> TASK
Output each record exactly, excluding pictures.

> THE RECORDS
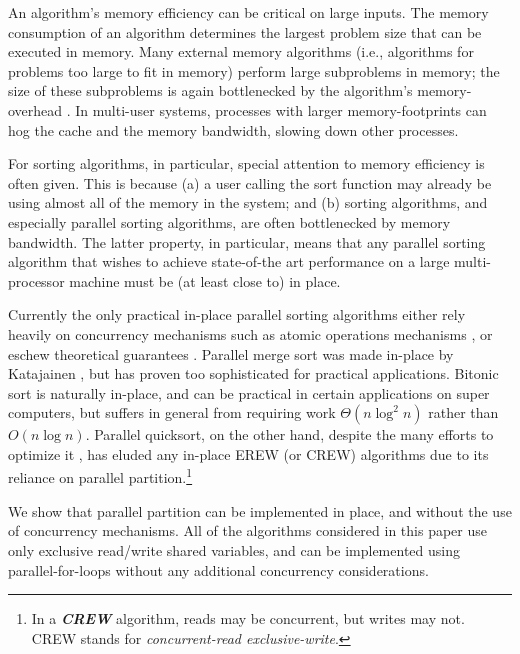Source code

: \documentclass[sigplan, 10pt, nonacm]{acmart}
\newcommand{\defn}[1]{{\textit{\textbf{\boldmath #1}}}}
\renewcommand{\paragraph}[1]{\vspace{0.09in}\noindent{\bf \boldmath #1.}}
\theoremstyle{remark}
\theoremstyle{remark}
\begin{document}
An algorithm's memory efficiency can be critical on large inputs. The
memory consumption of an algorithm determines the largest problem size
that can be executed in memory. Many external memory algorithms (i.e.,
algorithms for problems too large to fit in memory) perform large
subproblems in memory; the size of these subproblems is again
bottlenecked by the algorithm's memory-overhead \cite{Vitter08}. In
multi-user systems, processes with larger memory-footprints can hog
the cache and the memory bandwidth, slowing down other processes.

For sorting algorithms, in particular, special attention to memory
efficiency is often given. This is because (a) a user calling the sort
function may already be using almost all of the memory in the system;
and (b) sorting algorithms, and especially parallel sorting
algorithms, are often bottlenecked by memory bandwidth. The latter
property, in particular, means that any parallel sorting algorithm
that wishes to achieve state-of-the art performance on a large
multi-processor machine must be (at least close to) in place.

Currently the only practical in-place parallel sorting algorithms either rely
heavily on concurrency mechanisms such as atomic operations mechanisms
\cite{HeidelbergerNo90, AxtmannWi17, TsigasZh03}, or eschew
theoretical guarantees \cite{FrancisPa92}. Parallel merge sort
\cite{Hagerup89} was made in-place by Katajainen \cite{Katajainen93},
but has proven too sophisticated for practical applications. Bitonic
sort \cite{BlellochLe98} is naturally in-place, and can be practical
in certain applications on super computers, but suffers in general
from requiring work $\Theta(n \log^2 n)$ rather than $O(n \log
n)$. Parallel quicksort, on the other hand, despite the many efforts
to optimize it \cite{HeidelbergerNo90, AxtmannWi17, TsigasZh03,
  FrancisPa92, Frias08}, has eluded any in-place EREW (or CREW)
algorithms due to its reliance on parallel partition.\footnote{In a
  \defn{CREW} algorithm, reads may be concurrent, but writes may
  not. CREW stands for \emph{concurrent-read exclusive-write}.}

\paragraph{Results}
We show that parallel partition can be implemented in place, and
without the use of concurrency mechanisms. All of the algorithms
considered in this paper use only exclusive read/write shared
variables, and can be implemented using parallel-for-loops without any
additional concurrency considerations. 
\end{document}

> RESPONSE AREA
Source code

: \documentclass[sigplan, 10pt, nonacm]{acmart}
\newcommand{\defn}[1]{{\textit{\textbf{\boldmath #1}}}}
\renewcommand{\paragraph}[1]{\vspace{0.09in}\noindent{\bf \boldmath #1.}}
\theoremstyle{remark}
\theoremstyle{remark}
\begin{document}
An algorithm's memory efficiency can be critical on large inputs. The
memory consumption of an algorithm determines the largest problem size
that can be executed in memory. Many external memory algorithms (i.e.,
algorithms for problems too large to fit in memory) perform large
subproblems in memory; the size of these subproblems is again
bottlenecked by the algorithm's memory-overhead \cite{Vitter08}. In
multi-user systems, processes with larger memory-footprints can hog
the cache and the memory bandwidth, slowing down other processes.

For sorting algorithms, in particular, special attention to memory
efficiency is often given. This is because (a) a user calling the sort
function may already be using almost all of the memory in the system;
and (b) sorting algorithms, and especially parallel sorting
algorithms, are often bottlenecked by memory bandwidth. The latter
property, in particular, means that any parallel sorting algorithm
that wishes to achieve state-of-the art performance on a large
multi-processor machine must be (at least close to) in place.

Currently the only practical in-place parallel sorting algorithms either rely
heavily on concurrency mechanisms such as atomic operations mechanisms
\cite{HeidelbergerNo90, AxtmannWi17, TsigasZh03}, or eschew
theoretical guarantees \cite{FrancisPa92}. Parallel merge sort
\cite{Hagerup89} was made in-place by Katajainen \cite{Katajainen93},
but has proven too sophisticated for practical applications. Bitonic
sort \cite{BlellochLe98} is naturally in-place, and can be practical
in certain applications on super computers, but suffers in general
from requiring work $\Theta(n \log^2 n)$ rather than $O(n \log
n)$. Parallel quicksort, on the other hand, despite the many efforts
to optimize it \cite{HeidelbergerNo90, AxtmannWi17, TsigasZh03,
  FrancisPa92, Frias08}, has eluded any in-place EREW (or CREW)
algorithms due to its reliance on parallel partition.\footnote{In a
  \defn{CREW} algorithm, reads may be concurrent, but writes may
  not. CREW stands for \emph{concurrent-read exclusive-write}.}

\paragraph{Results}
We show that parallel partition can be implemented in place, and
without the use of concurrency mechanisms. All of the algorithms
considered in this paper use only exclusive read/write shared
variables, and can be implemented using parallel-for-loops without any
additional concurrency considerations. 
\end{document}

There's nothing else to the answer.